次の図は、マルチレベルディレクトリ内に隠れているシングルレベルディレクトリの概念を図に示したものです。上の図は、「CONFIDENTIAL A B」で作業をしているユーザーの画面上の、ホームディレクトリ /myHomeDir の内容表示状態を示しています。下の図は、「SECRET A B」で作業をしているユーザーの画面を示しています。表示されないディレクトリとファイルは、点線と細字で示されています。実線と太字は、表示されるディレクトリとファイルを示します。シングルレベルディレクトリに割り当てられている機密ラベルは、括弧内に省略形で示されています。ただし、実際には、機密ラベルはディレクトリ名には表示されません。
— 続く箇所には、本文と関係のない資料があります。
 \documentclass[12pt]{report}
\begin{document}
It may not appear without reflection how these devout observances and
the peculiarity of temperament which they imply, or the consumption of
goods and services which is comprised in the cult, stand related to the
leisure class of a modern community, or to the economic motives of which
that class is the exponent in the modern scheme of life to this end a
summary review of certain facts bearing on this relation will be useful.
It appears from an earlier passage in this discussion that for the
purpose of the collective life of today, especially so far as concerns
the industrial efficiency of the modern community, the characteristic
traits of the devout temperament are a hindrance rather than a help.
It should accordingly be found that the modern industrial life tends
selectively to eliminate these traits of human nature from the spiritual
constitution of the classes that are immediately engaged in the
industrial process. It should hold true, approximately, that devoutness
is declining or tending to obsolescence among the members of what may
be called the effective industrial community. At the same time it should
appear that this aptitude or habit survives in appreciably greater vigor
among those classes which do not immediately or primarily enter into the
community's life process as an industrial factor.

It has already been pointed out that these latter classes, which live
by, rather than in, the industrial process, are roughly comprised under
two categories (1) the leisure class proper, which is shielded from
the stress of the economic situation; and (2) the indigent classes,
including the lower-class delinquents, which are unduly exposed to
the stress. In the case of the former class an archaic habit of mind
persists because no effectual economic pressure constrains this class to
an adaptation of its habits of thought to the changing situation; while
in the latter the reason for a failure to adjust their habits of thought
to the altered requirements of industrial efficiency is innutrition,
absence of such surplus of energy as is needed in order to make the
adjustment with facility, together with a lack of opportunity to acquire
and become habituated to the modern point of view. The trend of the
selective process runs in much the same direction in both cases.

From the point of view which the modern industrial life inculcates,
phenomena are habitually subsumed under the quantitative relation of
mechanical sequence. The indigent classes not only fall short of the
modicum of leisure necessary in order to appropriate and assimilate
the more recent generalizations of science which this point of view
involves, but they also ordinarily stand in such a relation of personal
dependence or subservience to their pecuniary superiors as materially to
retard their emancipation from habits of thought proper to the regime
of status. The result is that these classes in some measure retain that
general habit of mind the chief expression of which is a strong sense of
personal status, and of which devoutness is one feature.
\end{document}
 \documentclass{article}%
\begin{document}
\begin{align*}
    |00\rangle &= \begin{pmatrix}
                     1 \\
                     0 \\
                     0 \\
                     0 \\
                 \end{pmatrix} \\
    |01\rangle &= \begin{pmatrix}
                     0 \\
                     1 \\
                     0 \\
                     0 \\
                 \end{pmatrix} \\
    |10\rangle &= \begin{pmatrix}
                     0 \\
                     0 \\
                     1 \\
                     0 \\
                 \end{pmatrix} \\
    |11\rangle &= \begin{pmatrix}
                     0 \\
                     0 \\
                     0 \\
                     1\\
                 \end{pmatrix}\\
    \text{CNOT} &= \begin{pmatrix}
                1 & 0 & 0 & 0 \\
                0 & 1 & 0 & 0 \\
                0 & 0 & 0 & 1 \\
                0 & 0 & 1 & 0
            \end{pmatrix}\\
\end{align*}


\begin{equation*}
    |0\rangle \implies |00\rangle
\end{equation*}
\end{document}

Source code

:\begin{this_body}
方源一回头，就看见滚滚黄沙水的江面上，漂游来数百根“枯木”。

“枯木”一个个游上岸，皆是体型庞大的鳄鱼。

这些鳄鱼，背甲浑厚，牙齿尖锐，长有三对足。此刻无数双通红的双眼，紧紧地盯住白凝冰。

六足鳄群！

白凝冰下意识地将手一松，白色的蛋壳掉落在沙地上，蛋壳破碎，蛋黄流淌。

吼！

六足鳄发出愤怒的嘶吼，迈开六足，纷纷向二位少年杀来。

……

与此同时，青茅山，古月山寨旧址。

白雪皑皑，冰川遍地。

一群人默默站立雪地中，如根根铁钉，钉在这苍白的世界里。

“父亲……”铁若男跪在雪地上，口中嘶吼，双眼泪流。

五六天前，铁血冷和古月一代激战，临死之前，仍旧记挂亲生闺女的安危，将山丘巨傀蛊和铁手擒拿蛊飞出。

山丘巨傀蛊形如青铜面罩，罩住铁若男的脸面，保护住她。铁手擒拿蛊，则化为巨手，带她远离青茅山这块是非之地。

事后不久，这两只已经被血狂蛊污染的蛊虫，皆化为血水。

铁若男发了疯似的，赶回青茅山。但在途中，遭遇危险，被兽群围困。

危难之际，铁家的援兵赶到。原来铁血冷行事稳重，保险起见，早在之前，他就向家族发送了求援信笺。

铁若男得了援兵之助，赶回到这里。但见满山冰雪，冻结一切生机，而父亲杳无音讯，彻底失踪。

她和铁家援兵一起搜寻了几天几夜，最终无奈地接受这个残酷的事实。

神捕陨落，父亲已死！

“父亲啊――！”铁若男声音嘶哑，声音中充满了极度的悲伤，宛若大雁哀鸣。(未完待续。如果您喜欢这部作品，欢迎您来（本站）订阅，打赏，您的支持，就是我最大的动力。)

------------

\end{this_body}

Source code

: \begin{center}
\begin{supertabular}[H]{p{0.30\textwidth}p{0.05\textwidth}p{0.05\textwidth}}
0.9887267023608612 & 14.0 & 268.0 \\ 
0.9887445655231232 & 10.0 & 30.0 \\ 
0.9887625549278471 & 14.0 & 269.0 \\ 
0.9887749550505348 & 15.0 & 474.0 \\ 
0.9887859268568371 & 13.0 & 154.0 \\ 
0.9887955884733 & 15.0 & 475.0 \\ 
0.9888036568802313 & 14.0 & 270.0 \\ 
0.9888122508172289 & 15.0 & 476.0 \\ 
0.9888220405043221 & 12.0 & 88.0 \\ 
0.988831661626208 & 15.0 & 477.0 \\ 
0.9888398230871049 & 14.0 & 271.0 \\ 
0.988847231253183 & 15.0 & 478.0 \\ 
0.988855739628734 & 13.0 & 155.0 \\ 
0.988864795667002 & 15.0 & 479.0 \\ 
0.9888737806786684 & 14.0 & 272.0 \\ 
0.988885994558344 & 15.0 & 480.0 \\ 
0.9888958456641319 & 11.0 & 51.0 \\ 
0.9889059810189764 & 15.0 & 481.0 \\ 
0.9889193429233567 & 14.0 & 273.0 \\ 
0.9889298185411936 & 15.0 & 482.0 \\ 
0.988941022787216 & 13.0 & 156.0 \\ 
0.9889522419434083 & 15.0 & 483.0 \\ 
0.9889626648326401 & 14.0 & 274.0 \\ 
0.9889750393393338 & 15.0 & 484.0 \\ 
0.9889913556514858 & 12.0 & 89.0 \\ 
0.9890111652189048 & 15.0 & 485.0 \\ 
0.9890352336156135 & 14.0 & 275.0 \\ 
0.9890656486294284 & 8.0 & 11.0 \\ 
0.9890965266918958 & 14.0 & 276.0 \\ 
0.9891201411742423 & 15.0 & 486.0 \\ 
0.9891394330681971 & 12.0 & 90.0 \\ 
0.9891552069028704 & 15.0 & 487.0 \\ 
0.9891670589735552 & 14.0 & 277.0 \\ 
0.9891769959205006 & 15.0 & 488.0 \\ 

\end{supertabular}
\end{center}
図 1-4 ファイルおよびディレクトリの表示と非表示

Graphic

「CONFIDENTIAL A B」で作業しているユーザーが、/myHomeDir ディレクトリの内容を表示しようとすると、次のように表示されます。

% pwd
/myhomedir
% ls
file1

「SECRET A B」で作業しているユーザーには、次のように表示されます。

% pwd
/myhomedir
% ls
file2    file3

電子メールトランザクションに MAC を適用する

Trusted Solaris は、電子メールの使用時は常に必須アクセス制御を適用します。電子メールが送信されても、認可上限が不十分なユーザーは、そのメールを受信できません。受信者のアカウントに送られた電子メールは機密ラベルに従ってソートされます。メールを受信するには、受信者の現在の機密ラベルが、読もうとしているメールメッセージと同じレベルでなければなりません。そうでない場合は、現在の機密ラベルを変更する必要があります。

オブジェクトを再使用する前にクリアする

Trusted Solaris は、メモリーやディスク領域など、ユーザーがアクセスできるオブジェクトを再使用の前に自動クリア (消去) することによって、機密情報が不用意に漏洩しないようにします。システム上のプロセスは、メモリーやディスク領域などのオブジェクトに対し、割り当て、割り当て解除、再使用といった処理を絶え間なく実行します。オブジェクトが再使用される前に機密データを消去し損ねると、不適当なユーザーにデータが漏洩してしまう恐れがあります。Trusted Solaris は、デバイスの割り当てを解除し、ユーザーがアクセスできるオブジェクトをすべてクリアしたうえで、再びそれらをプロセスに割り当てます。ただし、フロッピーディスクや磁気テープなどの取り外し可能な記憶媒体については、他のユーザーにアクセスされる前にユーザー自身がクリアしておく必要があります。